- REQUIRED WORK
Only the lines from the first line of the records through the line containing "ReactJS UI 蚂蚁设计头像组件" belong in the answer. Copy them exactly.

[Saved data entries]
------------------------

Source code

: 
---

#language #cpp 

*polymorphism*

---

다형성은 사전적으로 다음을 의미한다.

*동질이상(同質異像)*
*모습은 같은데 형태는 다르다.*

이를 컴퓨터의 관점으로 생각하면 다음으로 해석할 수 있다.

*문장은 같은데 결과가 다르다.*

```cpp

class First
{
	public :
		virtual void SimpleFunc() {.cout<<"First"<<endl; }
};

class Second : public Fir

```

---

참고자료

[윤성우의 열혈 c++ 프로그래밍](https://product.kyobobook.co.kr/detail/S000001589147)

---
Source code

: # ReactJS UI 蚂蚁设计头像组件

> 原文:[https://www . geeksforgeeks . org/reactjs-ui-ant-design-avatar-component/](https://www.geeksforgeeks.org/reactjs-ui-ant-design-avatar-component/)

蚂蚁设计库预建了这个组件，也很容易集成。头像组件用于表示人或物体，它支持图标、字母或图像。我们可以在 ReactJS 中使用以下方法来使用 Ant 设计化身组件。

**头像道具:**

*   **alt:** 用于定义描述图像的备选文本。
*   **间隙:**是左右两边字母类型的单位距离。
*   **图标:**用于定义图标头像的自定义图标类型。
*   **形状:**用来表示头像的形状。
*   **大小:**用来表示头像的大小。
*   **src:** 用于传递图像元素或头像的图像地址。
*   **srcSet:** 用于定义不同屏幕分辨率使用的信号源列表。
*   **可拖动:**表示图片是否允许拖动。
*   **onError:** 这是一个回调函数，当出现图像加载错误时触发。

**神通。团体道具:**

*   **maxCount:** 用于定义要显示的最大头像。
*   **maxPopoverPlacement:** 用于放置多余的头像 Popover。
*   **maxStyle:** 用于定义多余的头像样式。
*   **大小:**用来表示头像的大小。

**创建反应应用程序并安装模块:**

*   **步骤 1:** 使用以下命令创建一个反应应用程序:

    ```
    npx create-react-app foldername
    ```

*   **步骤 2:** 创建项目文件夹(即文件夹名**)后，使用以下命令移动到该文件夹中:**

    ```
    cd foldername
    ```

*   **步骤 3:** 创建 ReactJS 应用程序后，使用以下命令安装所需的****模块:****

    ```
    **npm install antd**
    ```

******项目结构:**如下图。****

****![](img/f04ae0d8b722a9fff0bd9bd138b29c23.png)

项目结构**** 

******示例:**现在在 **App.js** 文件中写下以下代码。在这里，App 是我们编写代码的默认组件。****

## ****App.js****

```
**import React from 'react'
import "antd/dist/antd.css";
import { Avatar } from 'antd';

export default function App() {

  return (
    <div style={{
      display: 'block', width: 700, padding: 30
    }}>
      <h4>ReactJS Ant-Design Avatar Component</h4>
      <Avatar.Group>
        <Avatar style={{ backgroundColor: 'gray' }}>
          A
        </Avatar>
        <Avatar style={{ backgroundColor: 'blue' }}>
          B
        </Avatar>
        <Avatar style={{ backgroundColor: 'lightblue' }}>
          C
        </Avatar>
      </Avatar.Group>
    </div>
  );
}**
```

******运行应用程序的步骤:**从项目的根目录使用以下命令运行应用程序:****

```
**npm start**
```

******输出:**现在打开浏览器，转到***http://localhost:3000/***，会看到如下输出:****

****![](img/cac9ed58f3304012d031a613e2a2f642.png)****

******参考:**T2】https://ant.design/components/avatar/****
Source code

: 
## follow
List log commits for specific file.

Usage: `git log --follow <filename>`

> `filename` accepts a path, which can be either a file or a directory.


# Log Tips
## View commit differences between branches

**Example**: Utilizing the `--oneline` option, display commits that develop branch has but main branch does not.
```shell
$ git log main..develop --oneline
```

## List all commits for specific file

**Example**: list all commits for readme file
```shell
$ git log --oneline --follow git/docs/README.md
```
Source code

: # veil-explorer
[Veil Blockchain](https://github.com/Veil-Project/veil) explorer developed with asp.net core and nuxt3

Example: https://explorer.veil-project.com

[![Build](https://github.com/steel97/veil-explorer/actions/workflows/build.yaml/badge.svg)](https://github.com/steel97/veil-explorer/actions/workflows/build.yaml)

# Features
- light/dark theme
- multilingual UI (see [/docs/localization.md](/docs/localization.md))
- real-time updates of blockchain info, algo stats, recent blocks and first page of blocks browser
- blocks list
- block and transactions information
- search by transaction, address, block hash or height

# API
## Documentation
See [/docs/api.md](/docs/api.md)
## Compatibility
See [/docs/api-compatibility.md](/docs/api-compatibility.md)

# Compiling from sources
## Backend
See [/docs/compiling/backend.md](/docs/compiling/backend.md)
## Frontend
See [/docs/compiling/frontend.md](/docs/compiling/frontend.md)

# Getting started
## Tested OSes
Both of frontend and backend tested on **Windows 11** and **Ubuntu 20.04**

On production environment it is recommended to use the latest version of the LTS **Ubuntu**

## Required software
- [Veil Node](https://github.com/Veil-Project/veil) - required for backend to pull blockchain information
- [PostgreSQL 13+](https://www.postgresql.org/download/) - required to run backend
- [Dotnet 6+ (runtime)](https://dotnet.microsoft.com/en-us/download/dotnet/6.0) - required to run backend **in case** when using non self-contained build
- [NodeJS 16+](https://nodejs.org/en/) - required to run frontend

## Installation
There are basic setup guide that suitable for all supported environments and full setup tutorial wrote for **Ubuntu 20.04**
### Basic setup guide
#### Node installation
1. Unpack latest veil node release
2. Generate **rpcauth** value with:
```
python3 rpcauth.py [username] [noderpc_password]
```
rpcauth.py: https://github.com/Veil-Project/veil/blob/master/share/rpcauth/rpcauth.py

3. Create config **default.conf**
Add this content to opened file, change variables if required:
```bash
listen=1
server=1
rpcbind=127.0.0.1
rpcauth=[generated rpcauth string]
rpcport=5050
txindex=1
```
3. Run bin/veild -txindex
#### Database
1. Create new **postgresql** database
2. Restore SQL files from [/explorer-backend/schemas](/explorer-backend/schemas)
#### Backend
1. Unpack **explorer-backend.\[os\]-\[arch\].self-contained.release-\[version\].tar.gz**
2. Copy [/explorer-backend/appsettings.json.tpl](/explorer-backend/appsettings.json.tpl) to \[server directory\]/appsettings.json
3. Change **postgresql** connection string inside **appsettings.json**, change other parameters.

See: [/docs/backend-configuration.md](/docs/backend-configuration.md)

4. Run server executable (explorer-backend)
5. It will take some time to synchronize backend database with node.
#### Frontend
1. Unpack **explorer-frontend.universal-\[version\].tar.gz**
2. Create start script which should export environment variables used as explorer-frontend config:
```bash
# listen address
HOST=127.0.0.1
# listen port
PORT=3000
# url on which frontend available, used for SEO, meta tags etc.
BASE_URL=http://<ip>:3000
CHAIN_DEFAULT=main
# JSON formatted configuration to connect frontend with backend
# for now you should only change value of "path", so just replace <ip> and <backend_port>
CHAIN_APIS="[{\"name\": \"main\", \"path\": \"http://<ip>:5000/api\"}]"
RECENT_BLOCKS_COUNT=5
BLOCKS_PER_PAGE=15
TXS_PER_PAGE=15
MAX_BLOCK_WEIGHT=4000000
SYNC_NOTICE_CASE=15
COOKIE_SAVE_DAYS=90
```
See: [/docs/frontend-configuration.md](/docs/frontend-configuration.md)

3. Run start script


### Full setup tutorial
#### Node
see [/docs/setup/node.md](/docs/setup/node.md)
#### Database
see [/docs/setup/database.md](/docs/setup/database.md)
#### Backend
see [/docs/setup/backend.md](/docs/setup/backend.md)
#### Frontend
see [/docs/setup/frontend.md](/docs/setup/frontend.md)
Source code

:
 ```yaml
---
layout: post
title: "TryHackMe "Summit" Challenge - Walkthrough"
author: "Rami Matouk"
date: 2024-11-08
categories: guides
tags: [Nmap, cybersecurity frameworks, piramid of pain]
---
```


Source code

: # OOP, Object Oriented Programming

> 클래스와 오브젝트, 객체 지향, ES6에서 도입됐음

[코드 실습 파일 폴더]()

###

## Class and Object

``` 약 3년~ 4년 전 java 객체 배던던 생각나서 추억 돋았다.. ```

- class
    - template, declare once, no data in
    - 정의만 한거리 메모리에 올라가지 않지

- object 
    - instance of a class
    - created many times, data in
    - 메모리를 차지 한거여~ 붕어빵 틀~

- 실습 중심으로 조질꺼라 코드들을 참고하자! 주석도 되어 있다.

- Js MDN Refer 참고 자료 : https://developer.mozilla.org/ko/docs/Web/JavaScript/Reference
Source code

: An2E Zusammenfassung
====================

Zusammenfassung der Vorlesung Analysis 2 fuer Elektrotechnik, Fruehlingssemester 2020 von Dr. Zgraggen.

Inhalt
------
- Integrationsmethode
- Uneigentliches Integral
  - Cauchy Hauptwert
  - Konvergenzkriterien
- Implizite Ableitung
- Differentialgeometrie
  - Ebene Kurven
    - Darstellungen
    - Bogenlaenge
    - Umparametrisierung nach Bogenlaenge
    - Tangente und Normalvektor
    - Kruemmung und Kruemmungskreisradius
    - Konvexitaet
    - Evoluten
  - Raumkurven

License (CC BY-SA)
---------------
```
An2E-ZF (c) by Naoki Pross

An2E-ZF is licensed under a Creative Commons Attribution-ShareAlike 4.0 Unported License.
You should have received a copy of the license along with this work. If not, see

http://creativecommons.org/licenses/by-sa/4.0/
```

------------------------

- YOUR SOLUTION
Source code

: 
---

#language #cpp 

*polymorphism*

---

다형성은 사전적으로 다음을 의미한다.

*동질이상(同質異像)*
*모습은 같은데 형태는 다르다.*

이를 컴퓨터의 관점으로 생각하면 다음으로 해석할 수 있다.

*문장은 같은데 결과가 다르다.*

```cpp

class First
{
	public :
		virtual void SimpleFunc() {.cout<<"First"<<endl; }
};

class Second : public Fir

```

---

참고자료

[윤성우의 열혈 c++ 프로그래밍](https://product.kyobobook.co.kr/detail/S000001589147)

---
Source code

: # ReactJS UI 蚂蚁设计头像组件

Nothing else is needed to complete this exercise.